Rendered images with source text
*-*-*

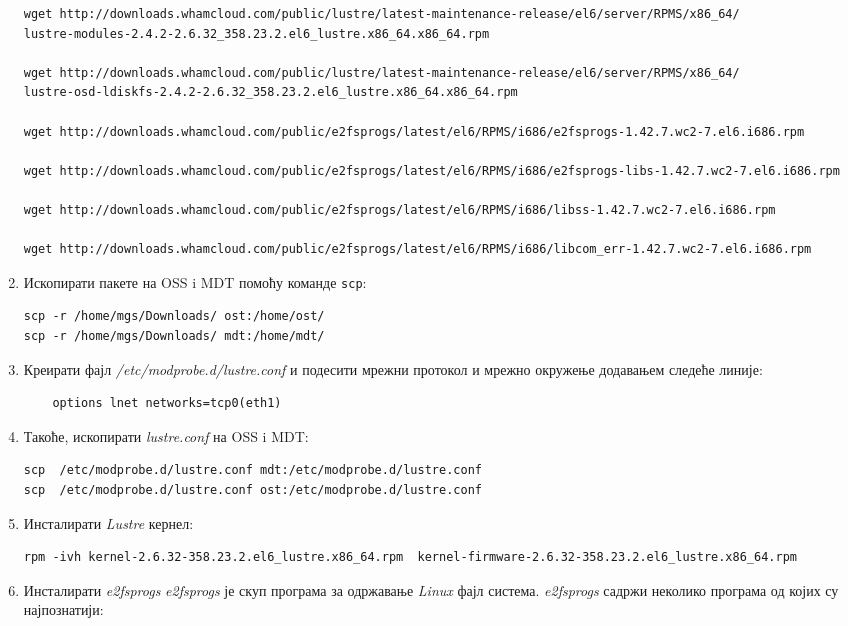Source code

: \begin{enumerate}
\begin{lstlisting}[style=nonumbers,frame=single, caption= \textit{Lustre} пакетi]
wget http://downloads.whamcloud.com/public/lustre/latest-maintenance-release/el6/server/RPMS/x86_64/
lustre-modules-2.4.2-2.6.32_358.23.2.el6_lustre.x86_64.x86_64.rpm

wget http://downloads.whamcloud.com/public/lustre/latest-maintenance-release/el6/server/RPMS/x86_64/
lustre-osd-ldiskfs-2.4.2-2.6.32_358.23.2.el6_lustre.x86_64.x86_64.rpm

wget http://downloads.whamcloud.com/public/e2fsprogs/latest/el6/RPMS/i686/e2fsprogs-1.42.7.wc2-7.el6.i686.rpm

wget http://downloads.whamcloud.com/public/e2fsprogs/latest/el6/RPMS/i686/e2fsprogs-libs-1.42.7.wc2-7.el6.i686.rpm

wget http://downloads.whamcloud.com/public/e2fsprogs/latest/el6/RPMS/i686/libss-1.42.7.wc2-7.el6.i686.rpm

wget http://downloads.whamcloud.com/public/e2fsprogs/latest/el6/RPMS/i686/libcom_err-1.42.7.wc2-7.el6.i686.rpm
\end{lstlisting}

\item Ископирати пакете на OSS i MDT помоћу команде \texttt{scp}:
\begin{verbatim}
scp -r /home/mgs/Downloads/ ost:/home/ost/
scp -r /home/mgs/Downloads/ mdt:/home/mdt/
\end{verbatim}

\item Креирати фајл \textit{/etc/modprobe.d/lustre.conf} и подесити мрежни протокол и мрежно окружење додавањем следеће линије:
\begin{verbatim}
	options lnet networks=tcp0(eth1)
\end{verbatim}

\item Такоће, ископирати \textit{lustre.conf} на OSS i MDT:
\begin{verbatim}
scp  /etc/modprobe.d/lustre.conf mdt:/etc/modprobe.d/lustre.conf
scp  /etc/modprobe.d/lustre.conf ost:/etc/modprobe.d/lustre.conf
\end{verbatim}

\item Инсталирати \textit{Lustre} кернел:
\begin{lstlisting}[style=nonumbers,frame=single, caption=Инсталација \textit{Lustre} кернела]
rpm -ivh kernel-2.6.32-358.23.2.el6_lustre.x86_64.rpm  kernel-firmware-2.6.32-358.23.2.el6_lustre.x86_64.rpm 
\end{lstlisting}
\item Инсталирати \textit{e2fsprogs} 
\textit{e2fsprogs} је скуп програма за одржавање \textit{Linux} фајл система. \textit{e2fsprogs} садржи неколико програма од којих су најпознатији:


\end{enumerate}

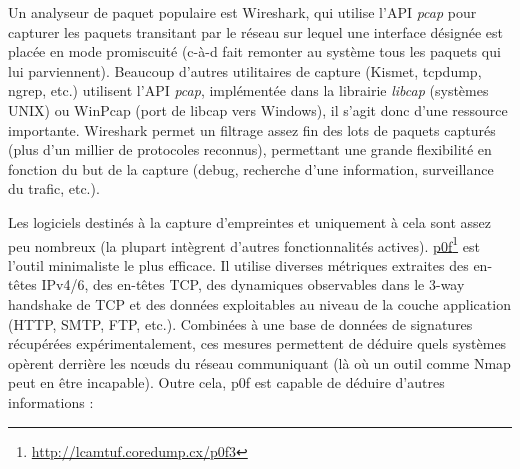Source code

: \documentclass[]{article}
\begin{document}
\par Un analyseur de paquet populaire est Wireshark, qui utilise l'API \textit{pcap} pour capturer les paquets transitant par le réseau sur lequel une interface désignée est placée en mode promiscuité (c-à-d fait remonter au système tous les paquets qui lui parviennent). Beaucoup d'autres utilitaires de capture (Kismet, tcpdump, ngrep, etc.) utilisent l'API \textit{pcap}, implémentée dans la librairie \textit{libcap} (systèmes UNIX) ou WinPcap (port de libcap vers Windows), il s'agit donc d'une ressource importante. Wireshark permet un filtrage assez fin des lots de paquets capturés (plus d'un millier de protocoles reconnus), permettant une grande flexibilité en fonction du but de la capture (debug, recherche d'une information, surveillance du trafic, etc.).\\

\par Les logiciels destinés à la capture d'empreintes et uniquement à cela sont assez peu nombreux (la plupart intègrent d'autres fonctionnalités actives). \href{http://lcamtuf.coredump.cx/p0f3}{p0f}\footnote{\url{http://lcamtuf.coredump.cx/p0f3}} est l'outil minimaliste le plus efficace. Il utilise diverses métriques extraites des en-têtes IPv4/6, des en-têtes TCP, des dynamiques observables dans le 3-way handshake de TCP et des données exploitables au niveau de la couche application (HTTP, SMTP, FTP, etc.). Combinées à une base de données de signatures récupérées expérimentalement, ces mesures permettent de déduire quels systèmes opèrent derrière les nœuds du réseau communiquant (là où un outil comme Nmap peut en être incapable). Outre cela, p0f est capable de déduire d'autres informations :
\end{document}
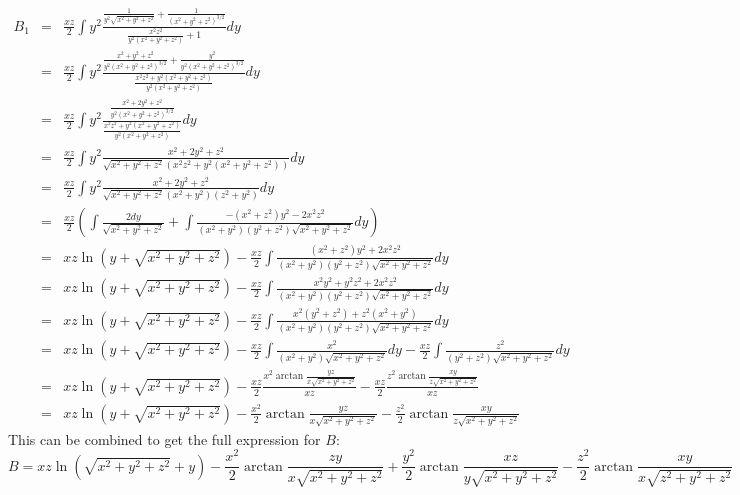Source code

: \begin{eqnarray}
B_1 
&=& 
\frac{xz}{2} \int y^2 
\frac{\frac{1}{y^2\sqrt{x^2+y^2+z^2}}+\frac{1}{(x^2+y^2+z^2)^{3/2}}}{\frac{x^2z^2}{y^2(x^2+y^2+z^2)}+1} 
dy \nonumber\\
&=& 
\frac{xz}{2} \int y^2 
\frac{\frac{x^2+y^2+z^2}{y^2(x^2+y^2+z^2)^{3/2}}+\frac{y^2}{y^2(x^2+y^2+z^2)^{3/2}}}{\frac{x^2z^2+y^2(x^2+y^2+z^2)}{y^2(x^2+y^2+z^2)}} 
dy \nonumber\\
&=& 
\frac{xz}{2} \int y^2 
\frac{\frac{x^2+2y^2+z^2}{y^2(x^2+y^2+z^2)^{3/2}}}{\frac{x^2z^2+y^2(x^2+y^2+z^2)}{y^2(x^2+y^2+z^2)}} 
dy \nonumber\\
&=& 
\frac{xz}{2} \int y^2 
\frac{x^2+2y^2+z^2}{\sqrt{x^2+y^2+z^2}(x^2z^2+y^2(x^2+y^2+z^2))} 
dy \nonumber\\
&=& 
\frac{xz}{2} 
\int y^2 \frac{x^2+2y^2+z^2}{\sqrt{x^2+y^2+z^2}(x^2+y^2)(z^2+y^2)} 
dy \nonumber\\
&=& 
\frac{xz}{2} 
\left( 
\int \frac{2dy}{\sqrt{x^2+y^2+z^2}} + 
\int \frac{-(x^2+z^2)y^2-2x^2z^2}{(x^2+y^2)(y^2+z^2)\sqrt{x^2+y^2+z^2}} 
dy \right) \nonumber\\
&=& 
xz \ln{\left( y + \sqrt{x^2+y^2+z^2} \right)} - 
\frac{xz}{2} 
\int \frac{(x^2+z^2)y^2+2x^2z^2}{(x^2+y^2)(y^2+z^2)\sqrt{x^2+y^2+z^2}} 
dy \nonumber\\
&=& 
xz \ln{\left( y + \sqrt{x^2+y^2+z^2} \right)} - 
\frac{xz}{2} \int \frac{x^2y^2+y^2z^2+2x^2z^2}{(x^2+y^2)(y^2+z^2)\sqrt{x^2+y^2+z^2}} 
dy \nonumber\\
&=& 
xz \ln{\left( y + \sqrt{x^2+y^2+z^2} \right)} - 
\frac{xz}{2} \int \frac{x^2(y^2+z^2)+z^2(x^2+y^2)}{(x^2+y^2)(y^2+z^2)\sqrt{x^2+y^2+z^2}} 
dy \nonumber\\
&=& 
xz \ln{\left( y + \sqrt{x^2+y^2+z^2} \right)} - 
\frac{xz}{2} \int \frac{x^2}{(x^2+y^2)\sqrt{x^2+y^2+z^2}} dy - 
\frac{xz}{2} \int \frac{z^2}{(y^2+z^2)\sqrt{x^2+y^2+z^2}} 
dy \nonumber\\
&=& 
xz \ln{\left( y + \sqrt{x^2+y^2+z^2} \right)} - 
\frac{xz}{2} \frac{x^2\arctan{\frac{yz}{x\sqrt{x^2+y^2+z^2}}}}{xz} - 
\frac{xz}{2} \frac{z^2\arctan{\frac{xy}{z\sqrt{x^2+y^2+z^2}}}}{xz} 
\nonumber\\
&=& 
xz \ln{\left( y + \sqrt{x^2+y^2+z^2} \right)} - 
\frac{x^2}{2} \arctan{\frac{yz}{x\sqrt{x^2+y^2+z^2}}} - 
\frac{z^2}{2} \arctan{\frac{xy}{z\sqrt{x^2+y^2+z^2}}}
\end{eqnarray}
This can be combined to get the full expression for $B$:
\[
B = 
xz \ln{\left( \sqrt{x^2+y^2+z^2}+y \right)} - 
\frac{x^2}{2} \arctan{\frac{zy}{x\sqrt{x^2+y^2+z^2}}} + 
\frac{y^2}{2} \arctan{\frac{xz}{y\sqrt{x^2+y^2+z^2}}} - 
\frac{z^2}{2} \arctan{\frac{xy}{x\sqrt{z^2+y^2+z^2}}}
\]

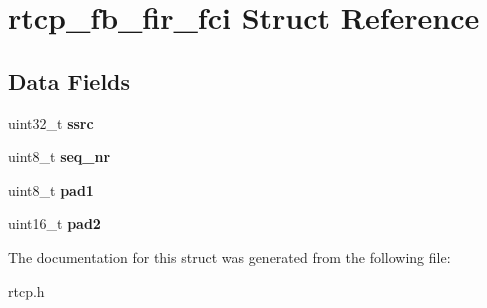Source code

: \section{rtcp\+\_\+fb\+\_\+fir\+\_\+fci Struct Reference}
\label{structrtcp__fb__fir__fci}
\subsection*{Data Fields}
\begin{DoxyCompactItemize}
\item 
\mbox{\label{structrtcp__fb__fir__fci_a8e0aae345ecd30e9fa2df1e61cae3c2c}} 
uint32\+\_\+t {\bfseries ssrc}
\item 
\mbox{\label{structrtcp__fb__fir__fci_a89ba3656dfa524034a51b3d64583306e}} 
uint8\+\_\+t {\bfseries seq\+\_\+nr}
\item 
\mbox{\label{structrtcp__fb__fir__fci_a246f916119f841d0201c49eefb2f7bcb}} 
uint8\+\_\+t {\bfseries pad1}
\item 
\mbox{\label{structrtcp__fb__fir__fci_aa3dfcd97f39ff9434e178da2c8b0bd12}} 
uint16\+\_\+t {\bfseries pad2}
\end{DoxyCompactItemize}


The documentation for this struct was generated from the following file\+:\begin{DoxyCompactItemize}
\item 
rtcp.\+h\end{DoxyCompactItemize}
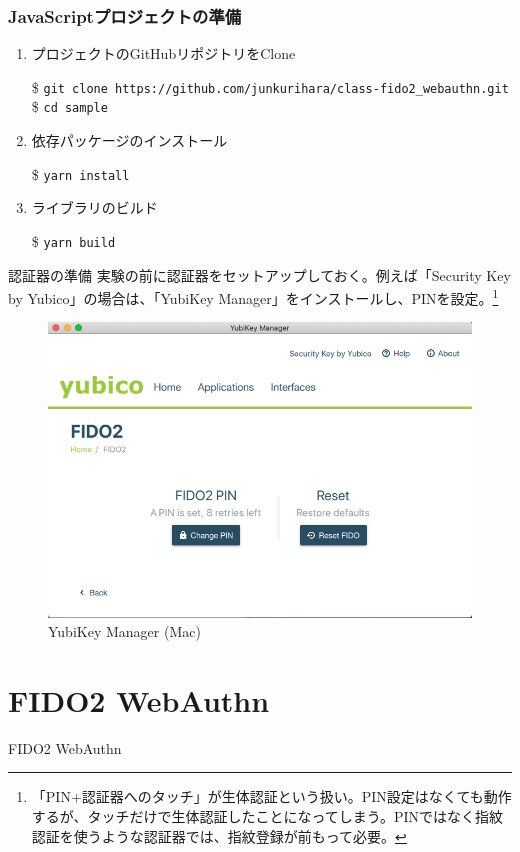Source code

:\documentclass[12pt,dvipdfmx,uplatex]{beamer}
\begin{document}
\begin{frame}
\frametitle{JavaScriptプロジェクトの準備}
\begin{enumerate}
\item \alert{プロジェクトのGitHubリポジトリをClone}\\
\begin{exampleblock}{}
\footnotesize
\$ \texttt{git clone https://github.com/junkurihara/class-fido2\_webauthn.git}\\
\$ \texttt{cd sample}
\end{exampleblock}
\item 依存パッケージのインストール
\begin{exampleblock}{}
\$ \texttt{yarn install}
\end{exampleblock}
\item ライブラリのビルド
\begin{exampleblock}{}
\$ \texttt{yarn build}
\end{exampleblock}
\end{enumerate}
\end{frame}

\begin{frame}{認証器の準備}
実験の前に認証器をセットアップしておく。例えば「Security Key by Yubico」の場合は、「YubiKey Manager」をインストールし、PINを設定。\footnote[frame]{\scriptsize 「PIN+認証器へのタッチ」が生体認証という扱い。PIN設定はなくても動作するが、タッチだけで生体認証したことになってしまう。PINではなく指紋認証を使うような認証器では、指紋登録が前もって必要。}
\begin{figure}
\begin{center}
\includegraphics[width=0.4\linewidth]{Figs/yubikey-manager.png}
\end{center}
\caption{YubiKey Manager (Mac)}
\end{figure}
\end{frame}


\section{FIDO2 WebAuthn}
\begin{frame}
\centering
{\huge FIDO2 WebAuthn}
\end{frame}
\end{document}
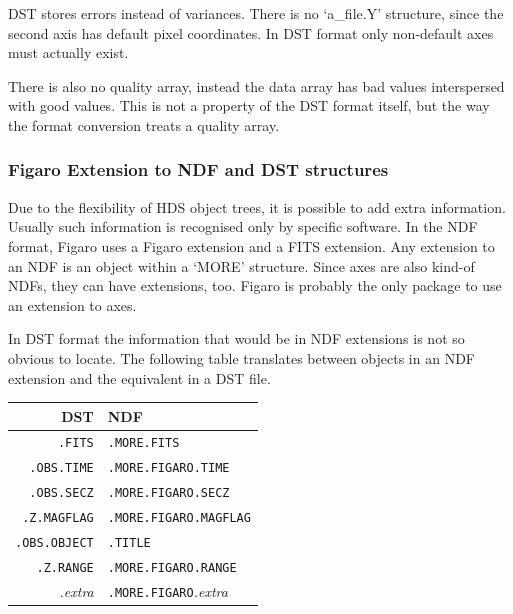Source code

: \documentclass[11pt,twoside]{article}
\begin{document}
   DST stores errors instead of variances. There is no `a\_file.Y'
   structure, since the second axis has default pixel coordinates. In
   DST format only non-default axes must actually exist.

   There is also no quality array, instead the data array has bad values
   interspersed with good values. This is not a property of the DST
   format itself, but the way the format conversion treats a quality
   array.


\subsubsection{\label{filesextens}Figaro Extension to NDF and DST structures}

   Due to the flexibility of HDS object trees, it is possible to add
   extra information. Usually such information is recognised only by
   specific software. In the NDF format, Figaro uses a Figaro extension
   and a FITS extension. Any extension to an NDF is an object within a
   `MORE' structure. Since axes are also kind-of NDFs, they can have
   extensions, too. Figaro is probably the only package to use an
   extension to axes.

   In DST format the information that would be in NDF extensions is not
   so obvious to locate. The following table translates between objects
   in an NDF extension and the equivalent in a DST file.

\begin{center}
\begin{tabular}{rl}
DST & NDF \\ \hline
{\tt .FITS}       & {\tt .MORE.FITS} \\
{\tt .OBS.TIME}   & {\tt .MORE.FIGARO.TIME} \\
{\tt .OBS.SECZ}   & {\tt .MORE.FIGARO.SECZ} \\
{\tt .Z.MAGFLAG}  & {\tt .MORE.FIGARO.MAGFLAG} \\
{\tt .OBS.OBJECT} & {\tt .TITLE} \\
{\tt .Z.RANGE}    & {\tt .MORE.FIGARO.RANGE} \\
{\it .extra}      & {\tt .MORE.FIGARO}{\it .extra} \\
\end{tabular}
\end{center}

%
\end{document}
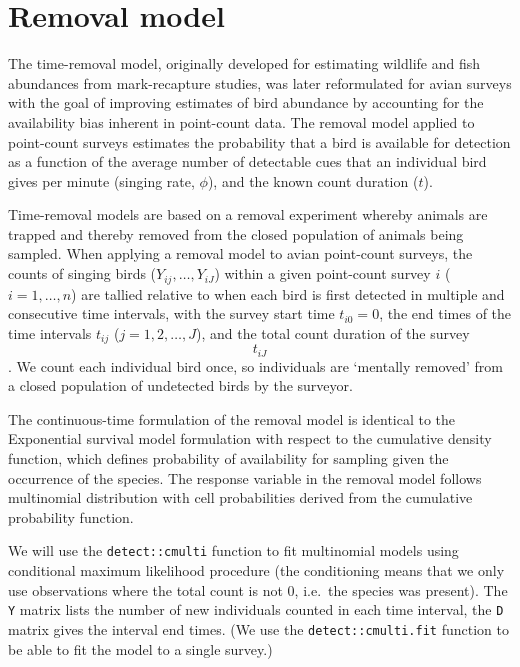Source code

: \documentclass[12pt,]{book}
\begin{document}
\hypertarget{removal-model}{%
\section{Removal model}\label{removal-model}}

The time-removal model, originally developed for estimating wildlife and fish abundances from mark-recapture studies, was later reformulated for avian surveys with the goal of improving estimates of bird abundance by accounting for the availability bias inherent in point-count data. The removal model applied to point-count surveys estimates the probability that a bird is available for detection as a function of the average number of detectable cues that an individual bird gives per minute (singing rate, \(\phi\)), and the known count duration (\(t\)).

Time-removal models are based on a removal experiment whereby animals are trapped and thereby removed from the closed population of animals being sampled. When applying a removal model to avian point-count surveys, the counts of singing birds (\(Y_{ij}, \ldots, Y_{iJ}\)) within a given point-count survey \(i\) (\(i = 1,\ldots, n\)) are tallied relative to when each bird is first detected in multiple and consecutive time intervals, with the survey start time \(t_{i0} = 0\), the end times of the time intervals \(t_{ij}\) (\(j = 1, 2,\ldots, J\)), and the total count duration of the survey \[t_{iJ}\]. We count each individual bird once, so individuals are `mentally removed' from a closed population of undetected birds by the surveyor.

The continuous-time formulation of the removal model is identical to the Exponential survival model
formulation with respect to the cumulative density function, which defines probability of
availability for sampling given the occurrence of the species.
The response variable in the removal model follows multinomial distribution
with cell probabilities derived from the cumulative probability function.

We will use the \texttt{detect::cmulti} function to fit multinomial models using
conditional maximum likelihood procedure (the conditioning means that we only use
observations where the total count is not 0, i.e.~the species was present).
The \texttt{Y} matrix lists the number of new individuals counted in each time interval,
the \texttt{D} matrix gives the interval end times.
(We use the \texttt{detect::cmulti.fit} function to be able to fit the model to a single survey.)
\end{document}

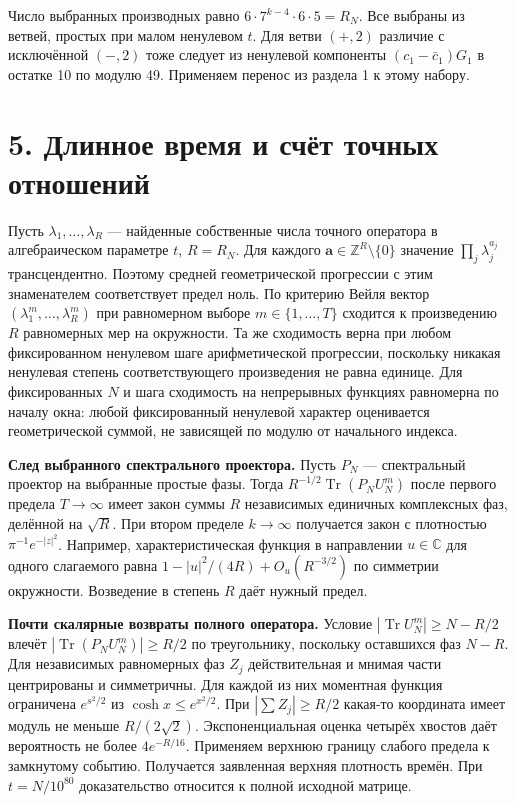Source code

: \documentclass[11pt,a4paper]{article}
\newcommand{\Tr}{\operatorname{Tr}}
\newcommand{\Z}{\mathbb Z}
\newcommand{\C}{\mathbb C}
\newcommand{\sect}[1]{\section*{\sffamily\color{ink}#1}}
\newcommand{\subt}[1]{\par\medskip\noindent\textbf{#1.}\quad}
\begin{document}
Число выбранных производных равно \(6\cdot7^{k-4}\cdot6\cdot5=R_N\). Все выбраны из ветвей, простых при малом ненулевом \(t\). Для ветви \((+,2)\) различие с исключённой \((-,2)\) тоже следует из ненулевой компоненты \((c_1-\bar c_1)G_1\) в остатке 10 по модулю 49. Применяем перенос из раздела 1 к этому набору.

\newpage
\sect{5. Длинное время и счёт точных отношений}
Пусть \(\lambda_1,\ldots,\lambda_R\) --- найденные собственные числа точного оператора в алгебраическом параметре \(t\), \(R=R_N\). Для каждого \(\mathbf a\in\Z^R\setminus\{0\}\) значение \(\prod_j\lambda_j^{a_j}\) трансцендентно. Поэтому средней геометрической прогрессии с этим знаменателем соответствует предел ноль. По критерию Вейля вектор \((\lambda_1^m,\ldots,\lambda_R^m)\) при равномерном выборе \(m\in\{1,\ldots,T\}\) сходится к произведению \(R\) равномерных мер на окружности. Та же сходимость верна при любом фиксированном ненулевом шаге арифметической прогрессии, поскольку никакая ненулевая степень соответствующего произведения не равна единице. Для фиксированных \(N\) и шага сходимость на непрерывных функциях равномерна по началу окна: любой фиксированный ненулевой характер оценивается геометрической суммой, не зависящей по модулю от начального индекса.

\subt{След выбранного спектрального проектора}
Пусть \(P_N\) --- спектральный проектор на выбранные простые фазы. Тогда \(R^{-1/2}\Tr(P_NU_N^m)\) после первого предела \(T\to\infty\) имеет закон суммы \(R\) независимых единичных комплексных фаз, делённой на \(\sqrt R\). При втором пределе \(k\to\infty\) получается закон с плотностью \(\pi^{-1}e^{-|z|^2}\). Например, характеристическая функция в направлении \(u\in\C\) для одного слагаемого равна \(1-|u|^2/(4R)+O_u(R^{-3/2})\) по симметрии окружности. Возведение в степень \(R\) даёт нужный предел.

\subt{Почти скалярные возвраты полного оператора}
Условие \(|\Tr U_N^m|\ge N-R/2\) влечёт \(|\Tr(P_NU_N^m)|\ge R/2\) по треугольнику, поскольку оставшихся фаз \(N-R\). Для независимых равномерных фаз \(Z_j\) действительная и мнимая части центрированы и симметричны. Для каждой из них моментная функция ограничена \(e^{s^2/2}\) из \(\cosh x\le e^{x^2/2}\). При \(|\sum Z_j|\ge R/2\) какая-то координата имеет модуль не меньше \(R/(2\sqrt2)\). Экспоненциальная оценка четырёх хвостов даёт вероятность не более \(4e^{-R/16}\). Применяем верхнюю границу слабого предела к замкнутому событию. Получается заявленная верхняя плотность времён. При \(t=N/10^{80}\) доказательство относится к полной исходной матрице.
\end{document}
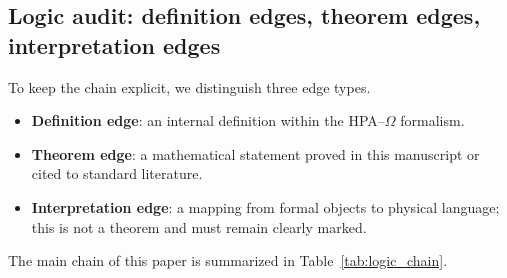 \subsection{Logic audit: definition edges, theorem edges, interpretation edges}
\label{subsec:logic_audit}
To keep the chain explicit, we distinguish three edge types.

\begin{itemize}
    \item \textbf{Definition edge}: an internal definition within the HPA--$\Omega$ formalism.
    \item \textbf{Theorem edge}: a mathematical statement proved in this manuscript or cited to standard literature.
    \item \textbf{Interpretation edge}: a mapping from formal objects to physical language; this is not a theorem and must remain clearly marked.
\end{itemize}

\noindent The main chain of this paper is summarized in Table~\ref{tab:logic_chain}.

*-*-*

• What is being asked: Spot the lines above that mention "axes" and copy them.

• Written answer:
   DST format only non-default axes must actually exist.
   `MORE' structure. Since axes are also kind-of NDFs, they can have
   extension to axes.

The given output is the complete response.